TOKYO, Dec 5 (Reuters) - Japanese government bond yields hit four-month lows on Wednesday after an inversion in the U.S. yield curve stoked worries about a recession in the United States, though they clawed back later in the session on profit-taking.
JGBs gained broadly, with the five-year yield hitting a one-year low of minus 0.130 percent. The benchmark 10-year futures price hit two-year highs.
The gains came even as the Bank of Japan (BOJ) appeared to be on course to trim bond buying this month, continuing with its gradual tapering since 2016.
U.S. bond yields dipped and their yield curve partially inverted this week, stoking worries that a U.S. recession may be looming down the road after a decade of economic expansion.
In its first purchase of super-long JGBs this month, the BOJ offered to buy 250 billion yen.
This month, the BOJ trimmed the frequency of its purchase in that tenor to four from five times. The purchase suggested its total buying in December is likely to be around 1 trillion yen, 150 billion yen less from November.

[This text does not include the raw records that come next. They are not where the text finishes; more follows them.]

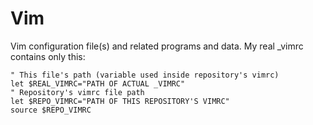 Vim
===

Vim configuration file(s) and related programs and data.
My real _vimrc contains only this:

    " This file's path (variable used inside repository's vimrc)
    let $REAL_VIMRC="PATH OF ACTUAL _VIMRC"
    " Repository's vimrc file path
    let $REPO_VIMRC="PATH OF THIS REPOSITORY'S VIMRC"
    source $REPO_VIMRC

The market, however, took the announcement in its stride.
The 20-year yield hit a low of 0.545 percent, while the 30-year yield dropped to 0.765 percent, both hitting four-month lows.
JGBs lost steam after yields hit those lows, with many investors starting to take profits from recent gains.
Nomura BPI, a popular JGB index, posted gains of 0.42 percent last month, the biggest in 14 months.
The benchmark 10-year yield dropped to 0.050 percent, the lowest since July 31, before stepping back to 0.065 percent , flat from Tuesday.